At the cotton boll-opening stage, three representative sample plots measuring 1 m × 1.52 m were selected randomly from each treatment to estimate yield parameters. Within each sampling plot, cotton bolls were harvested from the upper, middle, and lower canopy layers, with respective counts of 30, 40, and 30 bolls per layer. These collected bolls were used to measure boll weight, boll number per plant, and effective boll number. Seed cotton yield per plot was calculated from these parameters and subsequently extrapolated to yield per hectare. Fiber quality parameters, including fiber length, strength, uniformity, elongation, micronaire value, short fiber index, maturity index, and spinning consistency index, were measured according to standard cotton fiber testing methods using the High Volume Instrument (HVI) system.

2.3.2. Calculation of WUE

Crop water consumption was calculated using the following Equation (1) [32]:

$$ET=P+U+I-D-R-\Delta W$$

(1)

where $ET$ denotes crop water consumption (mm), $P$ is the rainfall (mm), $U$ is the groundwater recharge (mm), $I$ is the irrigation amount (mm), $R$ is the runoff (mm), $D$ is the deep percolation (mm), $\Delta W$ is the change in soil moisture (mm). Deep percolation was calculated as follows:

$$D{P}_i=M_1+h_i-M$$

(2)

where $D{P}_i$ represents the deep seepage amount at the ith point (mm), $M_1$ represents the initial moisture content (mm), $h_i$ represents the irrigation depth at the ith point (mm), $M$ represents the initial moisture content (mm). Given the flat terrain and minimal precipitation at the experimental site. Thus, Equation (1) can be simplified as follows:

$$ET=P+I-D-\Delta W$$

(3)

Water use efficiency was calculated using Equation (4):

$$WUE=Y/ET$$

(4)

where Y is the seed cotton yield (kg hm⁻²).

2.3.3. Cotton Quality

Cotton quality indicators were measured by the Quality Standards Institute of the Xinjiang Academy of Agricultural Sciences (Quality Supervision and Testing Center for Cotton, Ministry of Agriculture and Rural Affairs, Urumqi) using the HVI1000M700 (Uster Technologies AG, Uster, Switzerland) cotton fiber quality testing instrument. Measurements were conducted under controlled environmental conditions: temperature between 18.0 °C and 22.0 °C and relative humidity between 62.0% and 68.0%.

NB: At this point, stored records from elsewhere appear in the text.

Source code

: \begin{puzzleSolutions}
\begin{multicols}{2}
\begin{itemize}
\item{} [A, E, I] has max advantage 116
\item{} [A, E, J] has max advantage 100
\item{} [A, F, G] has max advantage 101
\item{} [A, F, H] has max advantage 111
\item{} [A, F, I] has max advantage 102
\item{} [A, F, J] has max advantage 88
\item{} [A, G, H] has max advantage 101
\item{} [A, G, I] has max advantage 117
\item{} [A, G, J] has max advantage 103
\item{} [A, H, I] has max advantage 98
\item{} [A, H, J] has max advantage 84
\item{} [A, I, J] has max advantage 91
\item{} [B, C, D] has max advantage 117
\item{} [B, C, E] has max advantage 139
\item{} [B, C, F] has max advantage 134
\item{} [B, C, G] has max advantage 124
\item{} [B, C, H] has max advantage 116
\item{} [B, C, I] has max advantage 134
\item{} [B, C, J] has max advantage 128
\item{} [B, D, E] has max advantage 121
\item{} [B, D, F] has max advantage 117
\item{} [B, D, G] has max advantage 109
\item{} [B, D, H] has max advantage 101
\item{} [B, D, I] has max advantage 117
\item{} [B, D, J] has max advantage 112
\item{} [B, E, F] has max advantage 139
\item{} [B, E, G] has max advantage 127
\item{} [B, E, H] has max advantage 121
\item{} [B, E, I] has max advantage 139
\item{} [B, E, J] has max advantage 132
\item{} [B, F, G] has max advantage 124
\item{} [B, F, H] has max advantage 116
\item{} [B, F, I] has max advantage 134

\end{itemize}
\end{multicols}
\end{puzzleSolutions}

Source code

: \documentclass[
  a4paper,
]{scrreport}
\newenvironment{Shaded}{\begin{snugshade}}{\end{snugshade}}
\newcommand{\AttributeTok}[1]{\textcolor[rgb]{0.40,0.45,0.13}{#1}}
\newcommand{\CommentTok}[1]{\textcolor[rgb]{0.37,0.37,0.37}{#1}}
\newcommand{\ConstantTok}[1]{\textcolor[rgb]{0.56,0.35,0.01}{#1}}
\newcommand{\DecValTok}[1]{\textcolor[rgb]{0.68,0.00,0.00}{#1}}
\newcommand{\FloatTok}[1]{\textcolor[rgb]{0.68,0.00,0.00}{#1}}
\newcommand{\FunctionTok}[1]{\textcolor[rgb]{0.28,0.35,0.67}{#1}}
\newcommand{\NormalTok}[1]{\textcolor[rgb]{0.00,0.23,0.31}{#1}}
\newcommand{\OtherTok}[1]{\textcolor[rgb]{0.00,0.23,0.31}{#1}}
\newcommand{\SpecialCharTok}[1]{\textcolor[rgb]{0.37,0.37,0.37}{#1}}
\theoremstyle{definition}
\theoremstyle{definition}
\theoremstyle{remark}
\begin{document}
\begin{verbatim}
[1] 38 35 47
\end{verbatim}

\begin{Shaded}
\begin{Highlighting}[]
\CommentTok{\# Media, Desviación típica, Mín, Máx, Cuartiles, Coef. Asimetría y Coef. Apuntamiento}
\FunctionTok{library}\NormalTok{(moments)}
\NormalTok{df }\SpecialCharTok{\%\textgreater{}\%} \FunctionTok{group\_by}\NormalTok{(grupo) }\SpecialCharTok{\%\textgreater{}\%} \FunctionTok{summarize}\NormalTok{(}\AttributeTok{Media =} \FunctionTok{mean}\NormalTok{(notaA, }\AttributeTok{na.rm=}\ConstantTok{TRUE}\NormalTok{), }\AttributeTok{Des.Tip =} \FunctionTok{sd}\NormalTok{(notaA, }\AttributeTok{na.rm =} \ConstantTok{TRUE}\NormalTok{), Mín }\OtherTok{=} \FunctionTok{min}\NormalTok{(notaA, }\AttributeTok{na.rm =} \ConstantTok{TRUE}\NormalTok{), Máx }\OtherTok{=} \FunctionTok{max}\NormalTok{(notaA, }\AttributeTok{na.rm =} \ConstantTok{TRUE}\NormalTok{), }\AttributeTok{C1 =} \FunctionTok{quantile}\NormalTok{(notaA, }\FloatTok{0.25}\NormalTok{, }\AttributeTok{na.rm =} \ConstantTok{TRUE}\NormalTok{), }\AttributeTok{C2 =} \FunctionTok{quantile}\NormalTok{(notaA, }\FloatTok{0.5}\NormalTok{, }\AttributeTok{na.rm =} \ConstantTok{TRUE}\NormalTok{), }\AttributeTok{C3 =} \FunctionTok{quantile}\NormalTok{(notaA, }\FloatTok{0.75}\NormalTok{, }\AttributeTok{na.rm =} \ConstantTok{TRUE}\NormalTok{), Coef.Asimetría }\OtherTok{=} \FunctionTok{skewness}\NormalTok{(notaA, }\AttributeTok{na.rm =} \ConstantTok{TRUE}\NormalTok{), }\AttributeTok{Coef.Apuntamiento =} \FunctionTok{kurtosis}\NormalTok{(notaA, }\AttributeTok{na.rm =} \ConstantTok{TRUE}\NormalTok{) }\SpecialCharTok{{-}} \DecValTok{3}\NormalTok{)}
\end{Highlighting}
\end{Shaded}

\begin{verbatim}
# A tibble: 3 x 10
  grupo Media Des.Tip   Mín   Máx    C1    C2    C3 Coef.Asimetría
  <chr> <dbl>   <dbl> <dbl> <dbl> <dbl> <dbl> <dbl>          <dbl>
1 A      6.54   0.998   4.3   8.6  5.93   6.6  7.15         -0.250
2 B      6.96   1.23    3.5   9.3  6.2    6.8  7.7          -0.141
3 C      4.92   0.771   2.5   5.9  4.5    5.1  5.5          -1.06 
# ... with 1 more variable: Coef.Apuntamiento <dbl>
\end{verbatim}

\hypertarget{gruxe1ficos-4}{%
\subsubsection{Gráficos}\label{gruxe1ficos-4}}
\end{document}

Significant differences in growth performance, quality parameters, and yield were observed among the ten treatments, as determined by analysis of variance (ANOVA) and multiple comparisons. Variations in irrigation leaching patterns led to differential effects on plant performance, with some treatments achieving optimal growth, yield, or fiber quality. Therefore, a comprehensive evaluation considering both yield and quality was performed to identify the optimal leaching pattern under multi-objective conditions.

2.4. Model Building Method

The evaluation framework employed in this study consists of the following steps.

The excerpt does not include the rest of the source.